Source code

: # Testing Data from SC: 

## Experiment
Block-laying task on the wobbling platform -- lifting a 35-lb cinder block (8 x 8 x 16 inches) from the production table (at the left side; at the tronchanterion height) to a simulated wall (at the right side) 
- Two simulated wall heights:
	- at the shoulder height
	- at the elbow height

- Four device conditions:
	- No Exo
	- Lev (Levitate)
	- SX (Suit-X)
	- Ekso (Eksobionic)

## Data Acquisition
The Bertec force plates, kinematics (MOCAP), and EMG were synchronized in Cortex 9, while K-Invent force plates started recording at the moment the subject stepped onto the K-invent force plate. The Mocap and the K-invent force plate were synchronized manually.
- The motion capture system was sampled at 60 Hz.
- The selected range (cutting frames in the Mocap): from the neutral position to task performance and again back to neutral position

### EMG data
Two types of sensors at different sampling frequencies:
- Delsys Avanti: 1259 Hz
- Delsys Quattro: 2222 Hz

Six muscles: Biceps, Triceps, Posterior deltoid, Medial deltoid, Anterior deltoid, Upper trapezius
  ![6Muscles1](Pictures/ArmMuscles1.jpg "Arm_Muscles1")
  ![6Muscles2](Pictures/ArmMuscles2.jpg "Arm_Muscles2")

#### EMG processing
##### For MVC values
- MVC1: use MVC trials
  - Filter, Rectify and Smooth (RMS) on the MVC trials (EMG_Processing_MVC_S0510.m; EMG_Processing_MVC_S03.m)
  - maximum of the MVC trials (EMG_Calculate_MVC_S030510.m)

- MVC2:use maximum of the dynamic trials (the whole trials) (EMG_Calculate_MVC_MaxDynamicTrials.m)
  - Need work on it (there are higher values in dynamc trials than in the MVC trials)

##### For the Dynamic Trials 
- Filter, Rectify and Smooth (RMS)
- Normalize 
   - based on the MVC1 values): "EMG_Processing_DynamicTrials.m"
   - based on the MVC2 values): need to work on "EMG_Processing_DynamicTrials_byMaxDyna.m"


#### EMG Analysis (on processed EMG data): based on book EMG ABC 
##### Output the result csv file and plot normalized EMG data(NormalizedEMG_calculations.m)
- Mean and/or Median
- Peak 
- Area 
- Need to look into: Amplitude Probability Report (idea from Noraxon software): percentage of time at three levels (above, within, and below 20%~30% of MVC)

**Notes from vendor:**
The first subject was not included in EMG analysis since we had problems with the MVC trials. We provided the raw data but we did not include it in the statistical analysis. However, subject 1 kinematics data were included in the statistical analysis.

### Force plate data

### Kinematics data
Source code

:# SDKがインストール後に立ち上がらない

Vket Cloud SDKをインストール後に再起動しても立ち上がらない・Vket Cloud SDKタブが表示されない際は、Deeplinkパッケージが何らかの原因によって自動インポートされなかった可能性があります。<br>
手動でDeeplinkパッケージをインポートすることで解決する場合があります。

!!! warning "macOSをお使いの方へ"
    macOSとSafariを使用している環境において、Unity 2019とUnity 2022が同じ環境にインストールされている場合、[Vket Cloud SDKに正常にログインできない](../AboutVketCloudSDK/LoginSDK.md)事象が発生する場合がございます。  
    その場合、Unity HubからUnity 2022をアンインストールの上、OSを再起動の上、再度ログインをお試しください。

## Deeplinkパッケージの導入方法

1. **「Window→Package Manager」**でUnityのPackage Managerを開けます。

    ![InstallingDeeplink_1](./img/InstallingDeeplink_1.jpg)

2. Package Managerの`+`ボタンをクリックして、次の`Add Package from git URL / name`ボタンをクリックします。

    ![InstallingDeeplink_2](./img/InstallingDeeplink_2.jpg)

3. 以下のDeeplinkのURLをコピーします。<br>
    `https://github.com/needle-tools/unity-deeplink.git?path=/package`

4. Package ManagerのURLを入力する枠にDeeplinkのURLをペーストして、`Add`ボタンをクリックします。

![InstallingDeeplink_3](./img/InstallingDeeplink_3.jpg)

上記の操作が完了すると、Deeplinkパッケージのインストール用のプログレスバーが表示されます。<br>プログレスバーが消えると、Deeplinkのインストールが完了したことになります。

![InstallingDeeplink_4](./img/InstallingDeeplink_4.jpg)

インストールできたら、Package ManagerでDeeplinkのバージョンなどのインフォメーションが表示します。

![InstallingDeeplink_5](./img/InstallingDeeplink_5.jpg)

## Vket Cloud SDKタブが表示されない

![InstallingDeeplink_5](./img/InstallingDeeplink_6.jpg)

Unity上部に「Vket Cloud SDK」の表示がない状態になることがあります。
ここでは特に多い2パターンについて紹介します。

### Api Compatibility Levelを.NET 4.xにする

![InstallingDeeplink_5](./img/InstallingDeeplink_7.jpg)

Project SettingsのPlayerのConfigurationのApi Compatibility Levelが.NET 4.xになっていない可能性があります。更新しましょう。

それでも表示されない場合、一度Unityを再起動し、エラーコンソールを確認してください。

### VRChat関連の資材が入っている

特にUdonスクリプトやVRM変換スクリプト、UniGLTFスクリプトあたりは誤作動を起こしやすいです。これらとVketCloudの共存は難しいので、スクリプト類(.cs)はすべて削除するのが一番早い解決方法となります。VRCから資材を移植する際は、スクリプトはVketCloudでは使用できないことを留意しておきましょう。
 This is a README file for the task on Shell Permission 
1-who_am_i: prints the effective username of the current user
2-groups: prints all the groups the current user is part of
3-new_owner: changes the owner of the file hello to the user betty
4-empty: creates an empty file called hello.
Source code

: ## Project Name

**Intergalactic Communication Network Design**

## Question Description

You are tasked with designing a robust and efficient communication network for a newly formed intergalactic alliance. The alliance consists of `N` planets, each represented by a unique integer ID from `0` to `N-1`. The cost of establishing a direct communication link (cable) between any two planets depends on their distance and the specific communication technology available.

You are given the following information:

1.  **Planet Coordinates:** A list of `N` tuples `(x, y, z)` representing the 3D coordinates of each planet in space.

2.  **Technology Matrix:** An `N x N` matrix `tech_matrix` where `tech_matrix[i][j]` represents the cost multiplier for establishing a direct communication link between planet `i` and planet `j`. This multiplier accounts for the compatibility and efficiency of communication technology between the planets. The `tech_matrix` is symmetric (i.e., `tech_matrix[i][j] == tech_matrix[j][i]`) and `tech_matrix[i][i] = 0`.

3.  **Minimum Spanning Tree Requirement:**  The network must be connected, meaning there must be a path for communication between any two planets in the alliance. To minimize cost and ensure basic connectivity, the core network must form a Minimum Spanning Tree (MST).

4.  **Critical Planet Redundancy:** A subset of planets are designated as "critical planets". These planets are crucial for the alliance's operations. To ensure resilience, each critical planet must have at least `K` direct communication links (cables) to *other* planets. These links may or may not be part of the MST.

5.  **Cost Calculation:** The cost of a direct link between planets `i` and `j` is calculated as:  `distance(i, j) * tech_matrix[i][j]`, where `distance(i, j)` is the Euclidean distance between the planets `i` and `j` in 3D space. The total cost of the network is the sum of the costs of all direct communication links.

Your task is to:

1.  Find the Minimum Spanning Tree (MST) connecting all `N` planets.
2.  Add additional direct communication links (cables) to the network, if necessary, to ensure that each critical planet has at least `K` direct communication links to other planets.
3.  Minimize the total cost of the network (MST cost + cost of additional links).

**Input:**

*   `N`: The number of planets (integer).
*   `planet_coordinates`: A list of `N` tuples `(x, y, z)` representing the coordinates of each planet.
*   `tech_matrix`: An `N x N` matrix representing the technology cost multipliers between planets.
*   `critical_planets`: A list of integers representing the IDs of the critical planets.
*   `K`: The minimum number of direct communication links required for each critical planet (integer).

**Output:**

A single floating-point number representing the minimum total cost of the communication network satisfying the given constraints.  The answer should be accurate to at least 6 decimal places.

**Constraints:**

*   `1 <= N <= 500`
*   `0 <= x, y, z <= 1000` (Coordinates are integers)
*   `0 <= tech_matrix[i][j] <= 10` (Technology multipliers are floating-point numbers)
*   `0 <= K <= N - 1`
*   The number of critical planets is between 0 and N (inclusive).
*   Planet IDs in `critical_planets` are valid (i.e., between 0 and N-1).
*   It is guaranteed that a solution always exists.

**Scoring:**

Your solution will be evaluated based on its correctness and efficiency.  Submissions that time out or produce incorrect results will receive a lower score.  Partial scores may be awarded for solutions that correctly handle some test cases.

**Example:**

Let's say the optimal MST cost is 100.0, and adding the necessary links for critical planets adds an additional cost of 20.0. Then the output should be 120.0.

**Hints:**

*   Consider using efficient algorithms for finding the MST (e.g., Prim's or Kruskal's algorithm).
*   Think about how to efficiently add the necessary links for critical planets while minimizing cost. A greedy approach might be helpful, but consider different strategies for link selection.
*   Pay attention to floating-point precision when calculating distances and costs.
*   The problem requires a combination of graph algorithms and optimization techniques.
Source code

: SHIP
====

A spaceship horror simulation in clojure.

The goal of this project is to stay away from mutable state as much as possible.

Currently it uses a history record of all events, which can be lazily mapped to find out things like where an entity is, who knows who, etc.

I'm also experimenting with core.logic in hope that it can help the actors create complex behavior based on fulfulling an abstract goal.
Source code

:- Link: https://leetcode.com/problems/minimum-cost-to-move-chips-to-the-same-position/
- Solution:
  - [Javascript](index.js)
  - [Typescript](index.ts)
···
Print only the lines from the top of the data above down to the line holding "## Data Acquisition", inclusive.

COMPLETED EXERCISE →
Source code

: # Testing Data from SC: 

## Experiment
Block-laying task on the wobbling platform -- lifting a 35-lb cinder block (8 x 8 x 16 inches) from the production table (at the left side; at the tronchanterion height) to a simulated wall (at the right side) 
- Two simulated wall heights:
	- at the shoulder height
	- at the elbow height

- Four device conditions:
	- No Exo
	- Lev (Levitate)
	- SX (Suit-X)
	- Ekso (Eksobionic)

## Data Acquisition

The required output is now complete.